YOUNGSTOWN, OHIO.- The Butler Institute of American Art presents today “Eduardo Kac: Maybe Then If Only As,” on view through April 25, 2004. This exhibition by an internationally renowned holographer and chair of the department of Art and Technology at the Art Institute of Chicago School investigates the nature of language and its relationship to the visual. The artist creates holographic “poems” which are essentially digital holograms that address language both as material and subject matter.
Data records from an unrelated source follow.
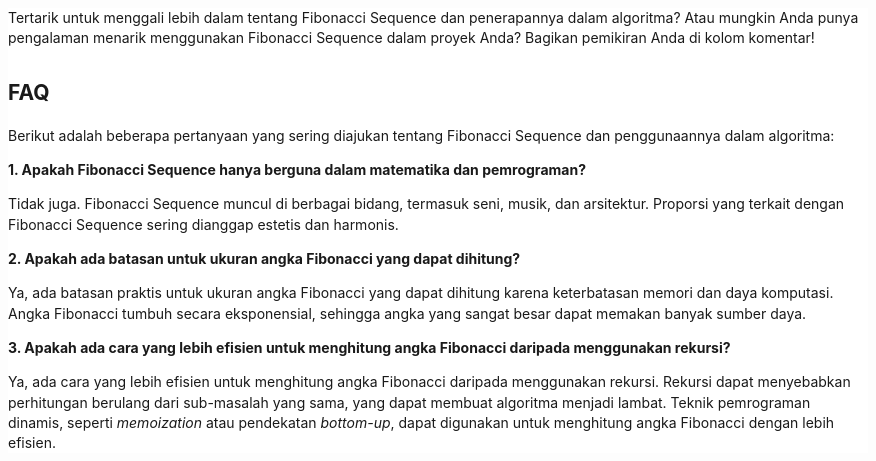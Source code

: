 Tertarik untuk menggali lebih dalam tentang Fibonacci Sequence dan penerapannya dalam algoritma? Atau mungkin Anda punya pengalaman menarik menggunakan Fibonacci Sequence dalam proyek Anda? Bagikan pemikiran Anda di kolom komentar!

## FAQ

Berikut adalah beberapa pertanyaan yang sering diajukan tentang Fibonacci Sequence dan penggunaannya dalam algoritma:

**1\. Apakah Fibonacci Sequence hanya berguna dalam matematika dan pemrograman?**

Tidak juga. Fibonacci Sequence muncul di berbagai bidang, termasuk seni, musik, dan arsitektur. Proporsi yang terkait dengan Fibonacci Sequence sering dianggap estetis dan harmonis.

**2\. Apakah ada batasan untuk ukuran angka Fibonacci yang dapat dihitung?**

Ya, ada batasan praktis untuk ukuran angka Fibonacci yang dapat dihitung karena keterbatasan memori dan daya komputasi. Angka Fibonacci tumbuh secara eksponensial, sehingga angka yang sangat besar dapat memakan banyak sumber daya.

**3\. Apakah ada cara yang lebih efisien untuk menghitung angka Fibonacci daripada menggunakan rekursi?**

Ya, ada cara yang lebih efisien untuk menghitung angka Fibonacci daripada menggunakan rekursi. Rekursi dapat menyebabkan perhitungan berulang dari sub-masalah yang sama, yang dapat membuat algoritma menjadi lambat. Teknik pemrograman dinamis, seperti _memoization_ atau pendekatan _bottom-up_, dapat digunakan untuk menghitung angka Fibonacci dengan lebih efisien.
Eduardo Kac is internationally recognized for his interactive net installations and his bio art. A pioneer of telecommunications art in the pre-Web ’80s, Eduardo Kac (pronounced "Katz") emerged in the early ’90s with his radical telepresence and biotelematic works. His visionary combination of robotics and networking explores the fluidity of subject positions in the post-digital world. His work deals with issues that range from the mythopoetics of online experience (Uirapuru) to the cultural impact of biotechnology (Genesis); from the changing condition of memory in the digital age (Time Capsule) to distributed collective agency (Teleporting an Unknown State); from the problematic notion of the "exotic" (Rara Avis) to the creation of life and evolution (GFP Bunny).
At the dawn of the twenty-first century Kac shocked the world with his "transgenic art"--first with a groundbreaking net installation entitled Genesis (1999), which included an "artist’s gene" he invented, and then with his fluorescent rabbit called Alba (2000).
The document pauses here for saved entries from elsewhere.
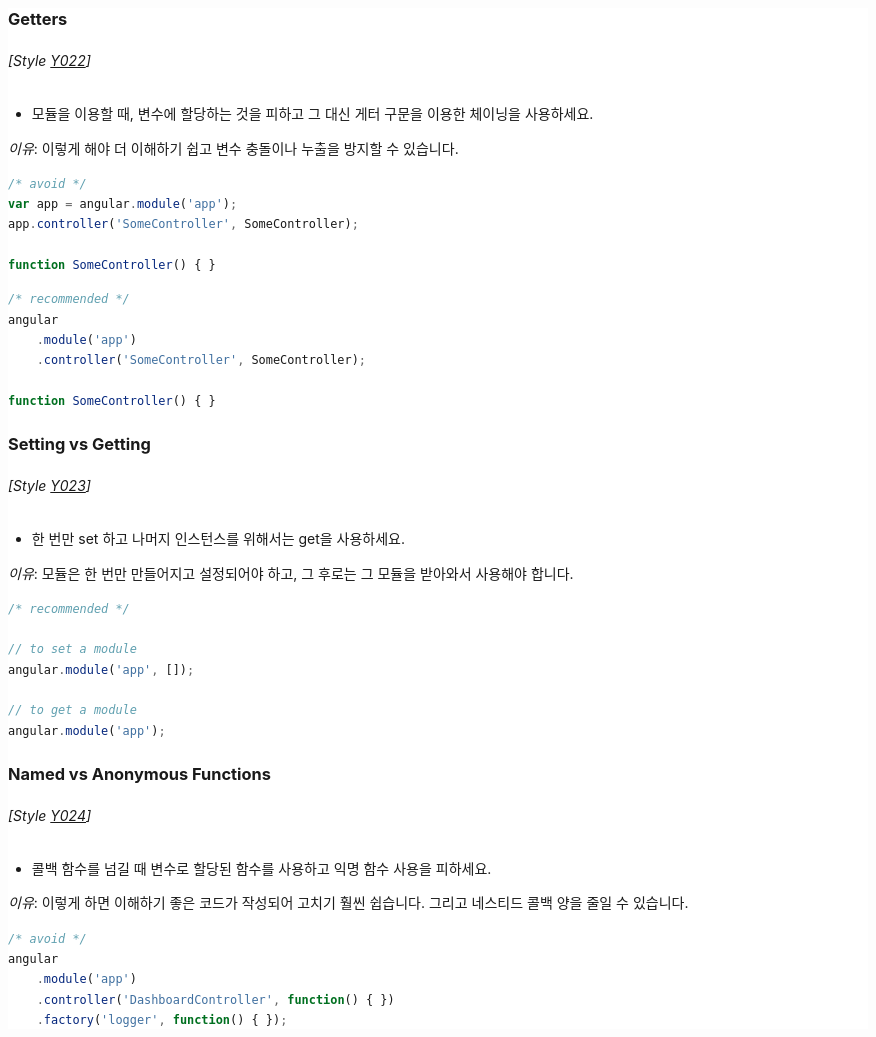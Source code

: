 ### Getters
###### [Style [Y022](#style-y022)]

  - 모듈을 이용할 때, 변수에 할당하는 것을 피하고 그 대신 게터 구문을 이용한 체이닝을 사용하세요.

  *이유*: 이렇게 해야 더 이해하기 쉽고 변수 충돌이나 누출을 방지할 수 있습니다.

  ```javascript
  /* avoid */
  var app = angular.module('app');
  app.controller('SomeController', SomeController);

  function SomeController() { }
  ```

  ```javascript
  /* recommended */
  angular
      .module('app')
      .controller('SomeController', SomeController);

  function SomeController() { }
  ```

### Setting vs Getting
###### [Style [Y023](#style-y023)]

  - 한 번만 set 하고 나머지 인스턴스를 위해서는 get을 사용하세요.

  *이유*: 모듈은 한 번만 만들어지고 설정되어야 하고, 그 후로는 그 모듈을 받아와서 사용해야 합니다.

  ```javascript
  /* recommended */

  // to set a module
  angular.module('app', []);

  // to get a module
  angular.module('app');
  ```

### Named vs Anonymous Functions
###### [Style [Y024](#style-y024)]

  - 콜백 함수를 넘길 때 변수로 할당된 함수를 사용하고 익명 함수 사용을 피하세요.

  *이유*: 이렇게 하면 이해하기 좋은 코드가 작성되어 고치기 훨씬 쉽습니다. 그리고 네스티드 콜백 양을 줄일 수 있습니다.

  ```javascript
  /* avoid */
  angular
      .module('app')
      .controller('DashboardController', function() { })
      .factory('logger', function() { });
  ```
From his first experiments online in 1985 to his current convergence of the digital and the biological, Kac has always investigated the philosophical and political dimensions of communication processes. Equally concerned with the aesthetic and the social aspects of verbal and non-verbal interaction, in his work Kac examines linguistic systems, dialogic exchanges, and interspecies communication. Kac’s pieces, which often link virtual and physical spaces, propose alternative ways of understanding the role of communication phenomena in creating shared realities.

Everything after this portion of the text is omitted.